Friday, February 10, 2017

Vatican conference on organ trafficking and transplant tourism

A recent meeting at the Pontifical Academy of Sciences of the Vatican:
Summit on Organ Trafficking and Transplant Tourism resulted in a statement and a number of news stories.  Here are several that caught my eye, with divergent views on the situation in China and how it is changing:

From the NY Times: Debate Flares Over China’s Inclusion at Vatican Organ Trafficking Meeting
"China has admitted that it extracted organs from death row prisoners for decades, in what critics have called a serious violation of the rights of inmates who cannot give genuine consent. Since Jan. 1, 2015, Chinese officials have said they no longer use prisoners’ organs, though doubts persist.

“We urge the summit to consider the plight of incarcerated prisoners in China who are treated as expendable human organ banks,” wrote the 11 signatories, who included Wendy Rogers of Macquarie University in Australia; Arthur Caplan of the New York University Langone Medical Center; David Matas and David Kilgour, both Canadian human rights lawyers; and Enver Tohti, a former surgeon from the western Chinese region of Xinjiang."

China moves to stop taking organs from prisoners, WHO says
"The World Health Organization says China has taken steps to end its once-widespread practice of harvesting organs from executed prisoners but that it’s impossible to know what is happening across the entire country.

At a Vatican conference on organ trafficking this week, a former top Chinese official said the country had stopped its unethical program, but critics remain unconvinced.

In an interview Thursday, WHO’s Jose Ramon Nunez Pena said he personally visited about 20 hospitals in China last year and believes the country has reformed. But he acknowledged that it was still possible “there may still be hidden things going on.” China has more than 1 million medical centers, although only 169 are authorized to do transplants.

Nunez Pena said he had seen data including organ transplant registries and was convinced the country was now shifting away from illegally harvesting organs.

“What is clear to me is that they’re changing,” he said. “But in a country as huge as China, we can’t know everything.”
"Campbell Fraser, an organ trafficking researcher at Griffith University in Australia, agreed the trends over the past few years have shown a drop in the number of foreigners going to China for transplants and an increase of organ seekers heading to the Middle East.

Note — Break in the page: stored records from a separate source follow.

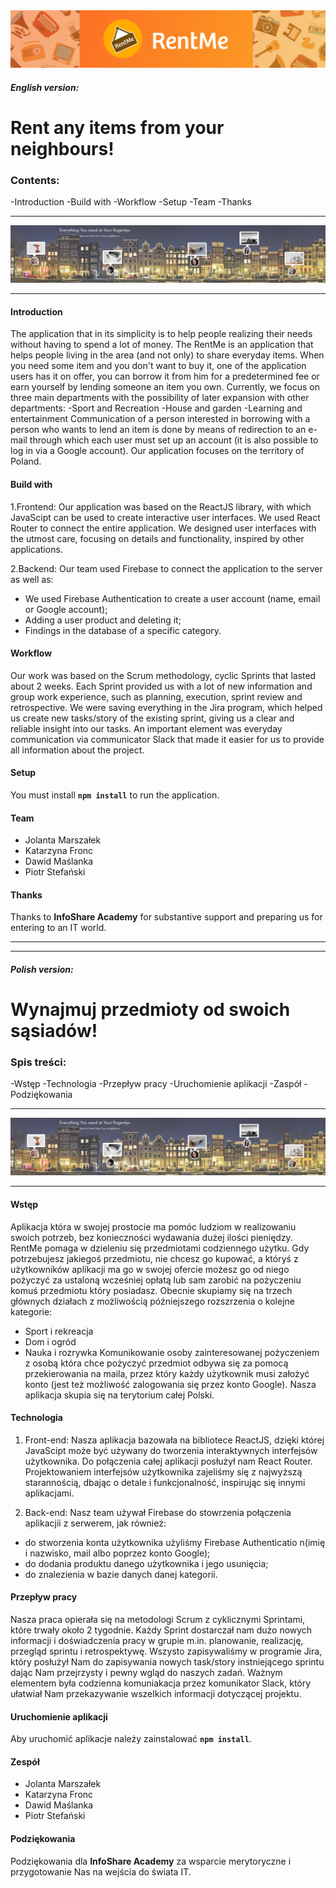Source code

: <img src="src\assets\LogoMD.png">

##### **English version:**

# **Rent any items from your neighbours!**

### Contents:

-Introduction
-Build with
-Workflow
-Setup
-Team
-Thanks

---

<img src="src\assets\EnglishMD.png">

---

#### Introduction

The application that in its simplicity is to help people realizing their needs without having to spend a lot of money.
The RentMe is an application that helps people living in the area (and not only) to share everyday items.
When you need some item and you don't want to buy it, one of the application users has it on offer, you can borrow it from him for a predetermined fee
or earn yourself by lending someone an item you own.
Currently, we focus on three main departments with the possibility of later expansion with other departments:
-Sport and Recreation
-House and garden
-Learning and entertainment
Communication of a person interested in borrowing with a person who wants to lend an item is done by means of redirection
to an e-mail through which each user must set up an account (it is also possible to log in via a Google account).
Our application focuses on the territory of Poland.

#### Build with

1.Frontend:
Our application was based on the ReactJS library, with which JavaScipt can be used to create interactive user interfaces. We used React Router to connect the entire application.
We designed user interfaces with the utmost care, focusing on details and functionality, inspired by other applications.

2.Backend:
Our team used Firebase to connect the application to the server as well as:

- We used Firebase Authentication to create a user account (name, email or Google account);
- Adding a user product and deleting it;
- Findings in the database of a specific category.

#### Workflow

Our work was based on the Scrum methodology, cyclic Sprints that lasted about 2 weeks. Each Sprint provided us with a lot of new information and group work experience, such as planning, execution, sprint review and retrospective.
We were saving everything in the Jira program, which helped us create new tasks/story of the existing sprint, giving us a clear and reliable insight into our tasks. An important element was everyday communication via communicator Slack that made it easier for us to provide all information about the project.

#### Setup

You must install **`npm install`** to run the application.

#### Team

- Jolanta Marszałek
- Katarzyna Fronc
- Dawid Maślanka
- Piotr Stefański

#### Thanks

Thanks to **InfoShare Academy** for substantive support and preparing us for entering to an IT world.

---

---

##### **Polish version:**

# **Wynajmuj przedmioty od swoich sąsiadów!**

<!-- <style>H1{color:Brown;}</style>
<style>H2{color:Blue;}</style>
<style>H3{color:Red;}</style>
 <style>p{color:Black;}</style> -->

### Spis treści:

-Wstęp
-Technologia
-Przepływ pracy
-Uruchomienie aplikacji
-Zaspół
-Podziękowania

---

<img src="src\assets\EnglishMD.png">

---

#### Wstęp

Aplikacja która w swojej prostocie ma pomóc ludziom w realizowaniu swoich potrzeb, bez konieczności wydawania dużej ilości pieniędzy.
RentMe pomaga w dzieleniu się przedmiotami codziennego użytku.
Gdy potrzebujesz jakiegoś przedmiotu, nie chcesz go kupować, a któryś z użytkowników aplikacji ma go w swojej ofercie możesz go od niego pożyczyć za ustaloną wcześniej opłatą
lub sam zarobić na pożyczeniu komuś przedmiotu który posiadasz.
Obecnie skupiamy się na trzech głównych działach z możliwością późniejszego rozszrzenia o kolejne kategorie:

- Sport i rekreacja
- Dom i ogród
- Nauka i rozrywka
  Komunikowanie osoby zainteresowanej pożyczeniem z osobą która chce pożyczyć przedmiot odbywa się za pomocą przekierowania
  na maila, przez który każdy użytkownik musi założyć konto (jest też możliwość zalogowania się przez konto Google).
  Nasza aplikacja skupia się na terytorium całej Polski.

#### Technologia

1. Front-end:
   Nasza aplikacja bazowała na bibliotece ReactJS, dzięki której JavaScipt może być używany do tworzenia interaktywnych interfejsów użytkownika. Do połączenia całej aplikacji posłużył nam React Router.
   Projektowaniem interfejsów użytkownika zajeliśmy się z najwyższą starannością, dbając o detale i funkcjonalność, inspirując się innymi aplikacjami.

2. Back-end:
   Nasz team używał Firebase do stowrzenia połączenia aplikacjii z serwerem, jak również:

- do stworzenia konta użytkownika użyliśmy Firebase Authenticatio n(imię i nazwisko, mail albo poprzez konto Google);
- do dodania produktu danego użytkownika i jego usunięcia;
- do znalezienia w bazie danych danej kategorii.

#### Przepływ pracy

Nasza praca opierała się na metodologi Scrum z cyklicznymi Sprintami, które trwały około 2 tygodnie. Każdy Sprint dostarczał nam dużo nowych informacji i doświadczenia pracy w grupie m.in. planowanie, realizację, przegląd sprintu i retrospektywę.
Wszysto zapisywaliśmy w programie Jira, który posłużył Nam do zapisywania nowych task/story instniejącego sprintu dając Nam przejrzysty i pewny wgląd do naszych zadań. Ważnym elementem była codzienna komuniakacja przez komunikator Slack, który ułatwiał Nam przekazywanie wszelkich informacji dotyczącej projektu.

#### Uruchomienie aplikacji

Aby uruchomić aplikacje należy zainstalować **`npm install`**.

#### Zespół

- Jolanta Marszałek
- Katarzyna Fronc
- Dawid Maślanka
- Piotr Stefański

#### Podziękowania

Podziękowania dla **InfoShare Academy** za wsparcie merytoryczne i przygotowanie Nas na wejścia do świata IT.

At a press conference at the Chinese Embassy in Italy following the two-day Vatican organ conference, Fraser said migrants — including Syrians, Somalis and Eritreans — sometimes resort to selling off a kidney to pay traffickers to get them or their families to Europe.

Egypt is where the biggest problem is at the moment,” he said, adding that it has the best medical facilities in the region and can perform the live donor surgeries.

He estimated as many as 10 such illicit transplants could be happening per week, though he had no statistics and said he based his research largely on anecdotal information from recipients, law enforcement, doctors and even some organ “brokers.”

Fraser said he has access to transplant patient “chat boards” because he himself had a kidney transplant in his native Australia in 2003.

Nunez Pena said it was likely that organ trafficking would find its way to conflict-plagued regions.

“We’re hearing about a lot of problems in Egypt, Pakistan and the Philippines,” he said, predicting that authorities were poised to break up an organ smuggling ring in Egypt in the next few weeks. “Wherever you have vulnerable people, you will see these kinds of problems.”


From Science:

Study retraction reignites concern over China’s possible use of prisoner organs

A journal has decided to retract a 2016 study because of concerns that its data on the safety of liver transplantation involved organs sourced from executed prisoners in China. The action, taken despite a denial by the study’s authors that such organs were used, comes after clinical ethicist Wendy Rogers of Macquarie University in Sydney, Australia, and colleagues authored a letter to the editor of Liver International on 30 January, calling for the paper’s retraction in the “absence of credible evidence of ethical sourcing of organs.”
For years, Chinese officials have come under fire for allegedly allowing the use of organs from executed prisoners for transplants, including for foreigners coming to the country for so-called medical tourism. In January 2015, it explicitly banned the practice and set up a volunteer donation system, but doubts persist that much has changed.
The disputed study—published online in October 2016—analyzed 563 consecutive liver transplantations performed before the ban (from April 2010 to October 2014) at a medical center in China. Suspicious, Rogers organized the protest letter to the journal. “Publication of data from prisoners is ethically inappropriate given that it [is] not possible to ensure that the prisoners freely agreed either to donate their organs, or to be included [in] a research program,” she tells ScienceInsider.